Stacy was silent a moment, then, “Nuclear radiation?”

Deerfield nodded. “I wish I was wrong, but the facts bear me out.”

“Surely you can do something to save him?”

Deerfield gestured around the cabin. “Look around you,” he said sourly. “Does this look like a hospital? I came on this cruise as a deckhand. My medical kit contains only pills and bandages for emergency treatment. He can’t be airlifted by helicopter until we’re closer to land. And even then I doubt whether he can be saved with the therapeutic treatments currently available.”

“Hang them!” Knox cried, startling everyone. His eyes blinked open suddenly, gazing through the people in the cabin at some unknown image beyond the bulkhead. “Hang the murdering bastards!”

They stared at him in astonishment. Salazar stood shaken. Stacy and Deerfield rushed toward the bed to calm Knox as he feebly tried to lift himself to an upright position.

“Hang the bastards!” Knox repeated with a vengeance. It was as though he was uttering a curse. “They’ll murder again. Hang them!”

But before Deerfield could inject him with a sedative, Knox stiffened, his eyes glistened for an instant, and then a misty film coated them and he fell back, gave a great heaving sigh, and went limp.

Deerfield swiftly applied cardiopulmonary resuscitation, fearful that Knox was too devastated by acute radiation sickness to bring back. He continued until he was panting from fatigue and sweating streams in the humid atmosphere. Finally he acknowledged sadly that he had done everything within his limited power. No man or miracle could bring Jimmy Knox back.

“I’m sorry,” he murmured between breaths.

As if under a hypnotic spell, Stacy and Salazar slowly walked from the cabin. Salazar remained quiet while Stacy began to softly cry. After a few moments, she wiped away the tears with her hand and straightened.
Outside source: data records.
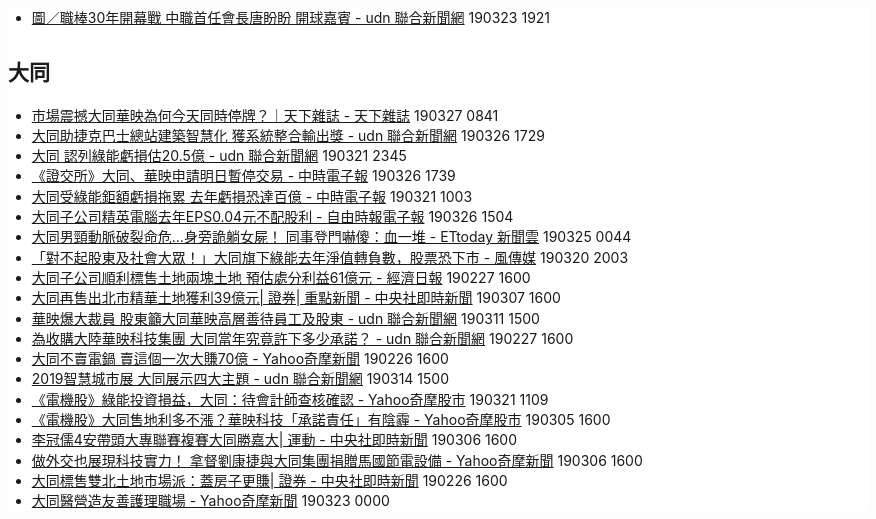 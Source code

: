 - [圖／職棒30年開幕戰 中職首任會長唐盼盼 開球嘉賓 - udn 聯合新聞網](https://udn.com/news/story/7001/3714907 "圖／職棒30年開幕戰 中職首任會長唐盼盼 開球嘉賓 - udn 聯合新聞網") 190323 1921

## 大同


- [市場震撼大同華映為何今天同時停牌？｜天下雜誌 - 天下雜誌](https://www.cw.com.tw/article/article.action?id=5094511 "市場震撼大同華映為何今天同時停牌？｜天下雜誌 - 天下雜誌") 190327 0841
- [大同助捷克巴士總站建築智慧化 獲系統整合輸出獎 - udn 聯合新聞網](https://udn.com/news/story/7240/3720053 "大同助捷克巴士總站建築智慧化 獲系統整合輸出獎 - udn 聯合新聞網") 190326 1729
- [大同 認列綠能虧損估20.5億 - udn 聯合新聞網](https://money.udn.com/money/story/5710/3711545 "大同 認列綠能虧損估20.5億 - udn 聯合新聞網") 190321 2345
- [《證交所》大同、華映申請明日暫停交易 - 中時電子報](https://www.chinatimes.com/realtimenews/20190326003543-260410 "《證交所》大同、華映申請明日暫停交易 - 中時電子報") 190326 1739
- [大同受綠能鉅額虧損拖累 去年虧損恐達百億 - 中時電子報](https://www.chinatimes.com/realtimenews/20190321001361-260410 "大同受綠能鉅額虧損拖累 去年虧損恐達百億 - 中時電子報") 190321 1003
- [大同子公司精英電腦去年EPS0.04元不配股利 - 自由時報電子報](https://ec.ltn.com.tw/article/breakingnews/2739313 "大同子公司精英電腦去年EPS0.04元不配股利 - 自由時報電子報") 190326 1504
- [大同男頸動脈破裂命危…身旁詭躺女屍！ 同事登門嚇傻：血一堆 - ETtoday 新聞雲](https://www.ettoday.net/news/20190325/1407018.htm "大同男頸動脈破裂命危…身旁詭躺女屍！ 同事登門嚇傻：血一堆 - ETtoday 新聞雲") 190325 0044
- [「對不起股東及社會大眾！」大同旗下綠能去年淨值轉負數，股票恐下市 - 風傳媒](https://www.storm.mg/article/1082361 "「對不起股東及社會大眾！」大同旗下綠能去年淨值轉負數，股票恐下市 - 風傳媒") 190320 2003
- [大同子公司順利標售土地兩塊土地 預估處分利益61億元 - 經濟日報](https://money.udn.com/money/story/5607/3667570 "大同子公司順利標售土地兩塊土地 預估處分利益61億元 - 經濟日報") 190227 1600
- [大同再售出北市精華土地獲利39億元| 證券| 重點新聞 - 中央社即時新聞](https://www.cna.com.tw/news/firstnews/201903070369.aspx "大同再售出北市精華土地獲利39億元| 證券| 重點新聞 - 中央社即時新聞") 190307 1600
- [華映爆大裁員 股東籲大同華映高層善待員工及股東 - udn 聯合新聞網](https://udn.com/news/story/7251/3690810 "華映爆大裁員 股東籲大同華映高層善待員工及股東 - udn 聯合新聞網") 190311 1500
- [為收購大陸華映科技集團 大同當年究竟許下多少承諾？ - udn 聯合新聞網](https://udn.com/news/story/7251/3668766 "為收購大陸華映科技集團 大同當年究竟許下多少承諾？ - udn 聯合新聞網") 190227 1600
- [大同不賣電鍋 賣這個一次大賺70億 - Yahoo奇摩新聞](https://tw.news.yahoo.com/%E5%A4%A7%E5%90%8C%E4%B8%8D%E8%B3%A3%E9%9B%BB%E9%8D%8B-%E8%B3%A3%E9%80%99%E5%80%8B-%E6%AC%A1%E5%A4%A7%E8%B3%BA70%E5%84%84-081057794.html "大同不賣電鍋 賣這個一次大賺70億 - Yahoo奇摩新聞") 190226 1600
- [2019智慧城市展 大同展示四大主題 - udn 聯合新聞網](https://udn.com/news/story/7240/3697785 "2019智慧城市展 大同展示四大主題 - udn 聯合新聞網") 190314 1500
- [《電機股》綠能投資損益，大同：待會計師查核確認 - Yahoo奇摩股市](https://tw.stock.yahoo.com/news/%E9%9B%BB%E6%A9%9F%E8%82%A1-%E7%B6%A0%E8%83%BD%E6%8A%95%E8%B3%87%E6%90%8D%E7%9B%8A-%E5%A4%A7%E5%90%8C-%E5%BE%85%E6%9C%83%E8%A8%88%E5%B8%AB%E6%9F%A5%E6%A0%B8%E7%A2%BA%E8%AA%8D-030935158.html "《電機股》綠能投資損益，大同：待會計師查核確認 - Yahoo奇摩股市") 190321 1109
- [《電機股》大同售地利多不漲？華映科技「承諾責任」有陰霾 - Yahoo奇摩股市](https://tw.stock.yahoo.com/news/%E9%9B%BB%E6%A9%9F%E8%82%A1-%E5%A4%A7%E5%90%8C%E5%94%AE%E5%9C%B0%E5%88%A9%E5%A4%9A%E4%B8%8D%E6%BC%B2-%E8%8F%AF%E6%98%A0%E7%A7%91%E6%8A%80-%E6%89%BF%E8%AB%BE%E8%B2%AC%E4%BB%BB-%E6%9C%89%E9%99%B0%E9%9C%BE-025517228.html "《電機股》大同售地利多不漲？華映科技「承諾責任」有陰霾 - Yahoo奇摩股市") 190305 1600
- [李冠儒4安帶頭大專聯賽複賽大同勝嘉大| 運動 - 中央社即時新聞](https://www.cna.com.tw/news/aspt/201903060362.aspx "李冠儒4安帶頭大專聯賽複賽大同勝嘉大| 運動 - 中央社即時新聞") 190306 1600
- [做外交也展現科技實力！ 拿督劉康捷與大同集團捐贈馬國節電設備 - Yahoo奇摩新聞](https://tw.news.yahoo.com/%E5%81%9A%E5%A4%96%E4%BA%A4%E4%B9%9F%E5%B1%95%E7%8F%BE%E7%A7%91%E6%8A%80%E5%AF%A6%E5%8A%9B-%E6%8B%BF%E7%9D%A3%E5%8A%89%E5%BA%B7%E6%8D%B7%E8%88%87%E5%A4%A7%E5%90%8C%E9%9B%86%E5%9C%98%E6%8D%90%E8%B4%88%E9%A6%AC%E5%9C%8B%E7%AF%80%E9%9B%BB%E8%A8%AD%E5%82%99-105700562.html "做外交也展現科技實力！ 拿督劉康捷與大同集團捐贈馬國節電設備 - Yahoo奇摩新聞") 190306 1600
- [大同標售雙北土地市場派：蓋房子更賺| 證券 - 中央社即時新聞](https://www.cna.com.tw/news/afe/201902260095.aspx "大同標售雙北土地市場派：蓋房子更賺| 證券 - 中央社即時新聞") 190226 1600
- [大同醫營造友善護理職場 - Yahoo奇摩新聞](https://tw.news.yahoo.com/%E5%A4%A7%E5%90%8C%E9%86%AB%E7%87%9F%E9%80%A0%E5%8F%8B%E5%96%84%E8%AD%B7%E7%90%86%E8%81%B7%E5%A0%B4-160000135.html "大同醫營造友善護理職場 - Yahoo奇摩新聞") 190323 0000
“He saw something,” she murmured.

Salazar looked at her. “Saw what?”

“He knew, in some incredible way he knew.” She turned and looked through the open doorway to the silent figure on the bunk. “Just before the end, Jimmy could see who was responsible for the horrible mass death and destruction.

11

YOU COULD TELL from his body, slim almost to the state of emaciation, that he was a fitness and nutrition fanatic. He was short, chin and chest thrust out like a banty rooster, and nattily dressed in a light blue golf shirt with matching pants and a Panama straw hat pulled tight over closely cropped red hair to keep it from blowing away. He had an exactingly trimmed red Vandyke beard that came to a point so sharp you’d swear he could stab flesh with it if he lunged suddenly.

He stormed up the gangway of the junk, a huge cigar poked in his mouth throwing sparks from the breeze, as regally as if he was holding court. If style awards were handed out for dramatic entrances, Admiral James Sandecker, Director of the National Underwater and Marine Agency, would have won hands down.

His face looked strained from the grievous news he’d received from Giordino while in flight. As soon as his feet hit Shanghai Shelly’s deck, he raised his hand at the pilot of the flying boat, who gave an acknowledging wave. The aircraft turned into the wind and bounced forward over the crests of the waves until it was airborne and soaring in a graceful bank southeast toward the Hawaiian Islands.